CPA Chats: RETIREMENT PLANS & the CARES Act
Let’s chat about another little known type of relief that was included in the CARES Act. If you missed my previous posts in this series, you can find them on this page or on my website. I’ve been deep diving into some of the lesser known financial & tax relief efforts that were included in the Coronavirus Aid, Relief, and Economic Security (CARES) Act.
As many know, if you withdraw money from your 401(k) before you're 59½, the IRS usually assesses a 10% penalty when you file your tax return. However, this penalty has been waived to help fund adverse financial outcomes due to COVID-19.
Here are the details.
Up to $100,000 from qualified retirement plans (certain employer retirement plans, such as section 401(k) and 403(b) plans, and IRAs) can be taken out any time during the 2020 calendar year (through 12/31/2020) due to coronavirus-related hardships, without being subject to the traditional 10% penalty. The CARES Act refers to this withdrawal as a “coronavirus-related distribution.”
However, there are specific requirements that must be met in order for that penalty to be waived. The distribution must be made to an individual (or the spouse or dependent of an individual) diagnosed with the SARS-CoV-2 or COVID-19 by a CDC-approved test, or an individual who incurs financial difficulty from the virus. The listing they have provided that details “financial difficulty” is below:
- Adhering to quarantine orders.
- Being furloughed, laid off, or having work hours reduced due to such virus or disease.
- Being unable to work due to lack of childcare due to such virus or disease.
- Closing or reducing hours of a business owned or operated by the individual due to such virus or disease,
- Other factors as determined by the U.S. Secretary of the Treasury.
The IRS website says they have received comments from the public and will consider expanding this listing based on those comments when they offer more detailed guidance in the future.
So, one could assume these existing criteria apply to almost every single American family with a retirement account. However, I do encourage anyone to take extra care (without a confirmed positive test) to document your qualifications/criteria if you plan to use this relief option. Obviously, withdrawing any retirement savings is never ideal & one of the last options I would ever recommend to any client. However, I recognize these are tough economic times & I wanted to share this information as it may be valuable in keeping food on many tables & a roof over many heads.
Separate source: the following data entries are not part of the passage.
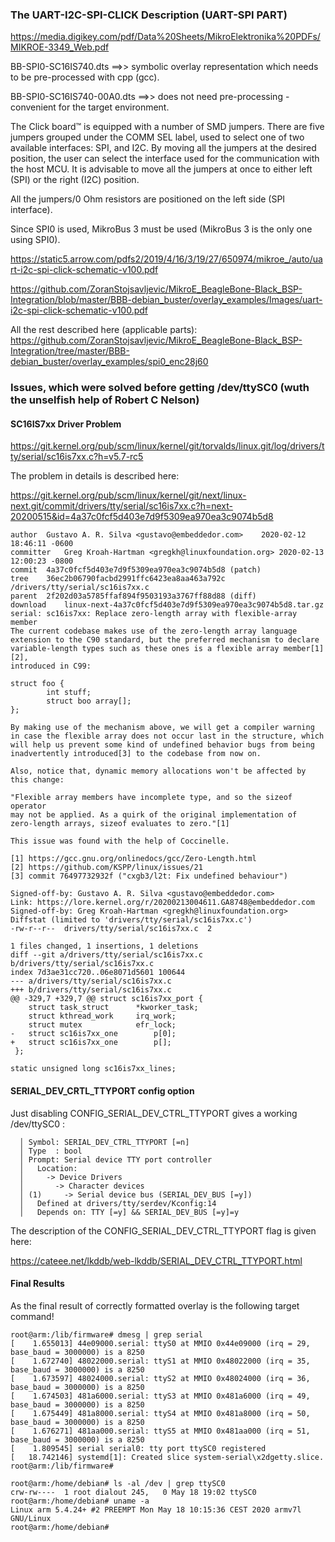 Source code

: ### The UART-I2C-SPI-CLICK Description (UART-SPI PART)

https://media.digikey.com/pdf/Data%20Sheets/MikroElektronika%20PDFs/MIKROE-3349_Web.pdf

BB-SPI0-SC16IS740.dts ==>> symbolic overlay representation which needs to be pre-processed
with cpp (gcc).

BB-SPI0-SC16IS740-00A0.dts ==>> does not need pre-processing - convenient for the target
environment.

The Click board™ is equipped with a number of SMD jumpers. There are five jumpers grouped
under the COMM SEL label, used to select one of two available interfaces: SPI, and I2C. By
moving all the jumpers at the desired position, the user can select the interface used for
the communication with the host MCU. It is advisable to move all the jumpers at once to
either left (SPI) or the right (I2C) position.

All the jumpers/0 Ohm resistors are positioned on the left side (SPI interface).

Since SPI0 is used, MikroBus 3 must be used (MikroBus 3 is the only one using SPI0).

https://static5.arrow.com/pdfs2/2019/4/16/3/19/27/650974/mikroe_/auto/uart-i2c-spi-click-schematic-v100.pdf

https://github.com/ZoranStojsavljevic/MikroE_BeagleBone-Black_BSP-Integration/blob/master/BBB-debian_buster/overlay_examples/Images/uart-i2c-spi-click-schematic-v100.pdf

All the rest described here (applicable parts):
https://github.com/ZoranStojsavljevic/MikroE_BeagleBone-Black_BSP-Integration/tree/master/BBB-debian_buster/overlay_examples/spi0_enc28j60

### Issues, which were solved before getting /dev/ttySC0 (wuth the unselfish help of Robert C Nelson)

#### SC16IS7xx Driver Problem
https://git.kernel.org/pub/scm/linux/kernel/git/torvalds/linux.git/log/drivers/tty/serial/sc16is7xx.c?h=v5.7-rc5

The problem in details is described here:

https://git.kernel.org/pub/scm/linux/kernel/git/next/linux-next.git/commit/drivers/tty/serial/sc16is7xx.c?h=next-20200515&id=4a37c0fcf5d403e7d9f5309ea970ea3c9074b5d8

```
author	Gustavo A. R. Silva <gustavo@embeddedor.com>	2020-02-12 18:46:11 -0600
committer	Greg Kroah-Hartman <gregkh@linuxfoundation.org>	2020-02-13 12:00:23 -0800
commit	4a37c0fcf5d403e7d9f5309ea970ea3c9074b5d8 (patch)
tree	36ec2b06790facbd2991ffc6423ea8aa463a792c /drivers/tty/serial/sc16is7xx.c
parent	2f202d03a5785ffaf894f9503193a3767ff88d88 (diff)
download	linux-next-4a37c0fcf5d403e7d9f5309ea970ea3c9074b5d8.tar.gz
serial: sc16is7xx: Replace zero-length array with flexible-array member
The current codebase makes use of the zero-length array language
extension to the C90 standard, but the preferred mechanism to declare
variable-length types such as these ones is a flexible array member[1][2],
introduced in C99:

struct foo {
        int stuff;
        struct boo array[];
};

By making use of the mechanism above, we will get a compiler warning
in case the flexible array does not occur last in the structure, which
will help us prevent some kind of undefined behavior bugs from being
inadvertently introduced[3] to the codebase from now on.

Also, notice that, dynamic memory allocations won't be affected by
this change:

"Flexible array members have incomplete type, and so the sizeof operator
may not be applied. As a quirk of the original implementation of
zero-length arrays, sizeof evaluates to zero."[1]

This issue was found with the help of Coccinelle.

[1] https://gcc.gnu.org/onlinedocs/gcc/Zero-Length.html
[2] https://github.com/KSPP/linux/issues/21
[3] commit 76497732932f ("cxgb3/l2t: Fix undefined behaviour")

Signed-off-by: Gustavo A. R. Silva <gustavo@embeddedor.com>
Link: https://lore.kernel.org/r/20200213004611.GA8748@embeddedor.com
Signed-off-by: Greg Kroah-Hartman <gregkh@linuxfoundation.org>
Diffstat (limited to 'drivers/tty/serial/sc16is7xx.c')
-rw-r--r--	drivers/tty/serial/sc16is7xx.c	2

1 files changed, 1 insertions, 1 deletions
diff --git a/drivers/tty/serial/sc16is7xx.c b/drivers/tty/serial/sc16is7xx.c
index 7d3ae31cc720..06e8071d5601 100644
--- a/drivers/tty/serial/sc16is7xx.c
+++ b/drivers/tty/serial/sc16is7xx.c
@@ -329,7 +329,7 @@ struct sc16is7xx_port {
	struct task_struct		*kworker_task;
	struct kthread_work		irq_work;
	struct mutex			efr_lock;
-	struct sc16is7xx_one		p[0];
+	struct sc16is7xx_one		p[];
 };

static unsigned long sc16is7xx_lines;
```
#### SERIAL_DEV_CRTL_TTYPORT config option

Just disabling CONFIG_SERIAL_DEV_CTRL_TTYPORT gives a working /dev/ttySC0 :

	  │ Symbol: SERIAL_DEV_CTRL_TTYPORT [=n]
	  │ Type  : bool
	  │ Prompt: Serial device TTY port controller
	  │   Location:
	  │     -> Device Drivers
	  │       -> Character devices
	  │ (1)     -> Serial device bus (SERIAL_DEV_BUS [=y])
	  │   Defined at drivers/tty/serdev/Kconfig:14
	  │   Depends on: TTY [=y] && SERIAL_DEV_BUS [=y]=y

The description of the CONFIG_SERIAL_DEV_CTRL_TTYPORT flag is given here:

https://cateee.net/lkddb/web-lkddb/SERIAL_DEV_CTRL_TTYPORT.html

#### Final Results

As the final result of correctly formatted overlay is the following target command!

	root@arm:/lib/firmware# dmesg | grep serial
	[    1.655013] 44e09000.serial: ttyS0 at MMIO 0x44e09000 (irq = 29, base_baud = 3000000) is a 8250
	[    1.672740] 48022000.serial: ttyS1 at MMIO 0x48022000 (irq = 35, base_baud = 3000000) is a 8250
	[    1.673597] 48024000.serial: ttyS2 at MMIO 0x48024000 (irq = 36, base_baud = 3000000) is a 8250
	[    1.674503] 481a6000.serial: ttyS3 at MMIO 0x481a6000 (irq = 49, base_baud = 3000000) is a 8250
	[    1.675449] 481a8000.serial: ttyS4 at MMIO 0x481a8000 (irq = 50, base_baud = 3000000) is a 8250
	[    1.676271] 481aa000.serial: ttyS5 at MMIO 0x481aa000 (irq = 51, base_baud = 3000000) is a 8250
	[    1.809545] serial serial0: tty port ttySC0 registered
	[   18.742146] systemd[1]: Created slice system-serial\x2dgetty.slice.
	root@arm:/lib/firmware#

	root@arm:/home/debian# ls -al /dev | grep ttySC0
	crw-rw----  1 root dialout 245,   0 May 18 19:02 ttySC0
	root@arm:/home/debian# uname -a
	Linux arm 5.4.24+ #2 PREEMPT Mon May 18 10:15:36 CEST 2020 armv7l GNU/Linux
	root@arm:/home/debian#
One more note from research I have found: CARES Act does not require that your employer follow these new withdrawal and loan rules. Thus, employers have the option to adopt these new rules. If you’re hoping to make a withdrawal from an employer sponsored plan and you meet these eligibility requirements, I encourage you to ask your plan sponsor first. Just because you meet one or more of the eligibility requirements listed above does not automatically mean you will be able to access money in your workplace retirement accounts.
As with many of the provisions in the CARES Act, the IRS hasn’t issued much detailed guidance yet. However, the Treasury Department and the IRS are formulating guidance on section 2202 of the CARES Act and anticipate releasing that guidance in the near future.
Now, let’s chat about the tax treatment of coronavirus-related distributions. A coronavirus-related distribution is a distribution that is made from an eligible retirement plan to a qualified individual from January 1, 2020, to December 30, 2020, up to an aggregate limit of $100,000 from all plans and IRAs. These distributions aren’t subject to the penalty (10%) however, they are still subject to income tax.
From the IRS: “The distributions generally are included in income ratably over a three-year period, starting with the year in which you receive your distribution. For example, if you receive a $9,000 coronavirus-related distribution in 2020, you would report $3,000 in income on your federal income tax return for each of 2020, 2021, and 2022.”
You do also have the option of including the entire distribution amount in your taxable income for 2020 if you choose. Lastly, you also have the option to repay a portion or the total amount of the coronavirus-related distribution within 3 years after the date the distribution was received and thus would not owe federal income tax on the amount repaid. They are essentially treated as tax-free rollovers if distributions are repaid. The IRS offers more examples of this process in their FAQ link below. At this time, there are no limits in place on how you can use the funds.
A little tip from your friendly neighborhood CPA: The one-rollover-per-year rule still applies, so a taxpayer who made a rollover within the last 12 months will need to carefully time the 2020 coronavirus distribution to remain eligible for the three-year rollover provision in the CARES Act.
Now, let’s chat about relief for those subject to required minimum distributions. Any required minimum distributions (RMDs) that were supposed to be taken in 2020 are now suspended for tax year 2020, including taxpayers who turned 70 ½ in 2019 but did not withdraw their first RMD by Dec. 31, 2019. You do not have to prove any eligibility or adverse effects by COVID-19 to defer these distributions.
There are a few other relief options included in this package as it relates to loans against retirement plans. Certain loan repayments may be delayed for one year and loan limits may be increased. The CARES Act also permits employers to optionally increase the maximum loan amount available to qualified individuals.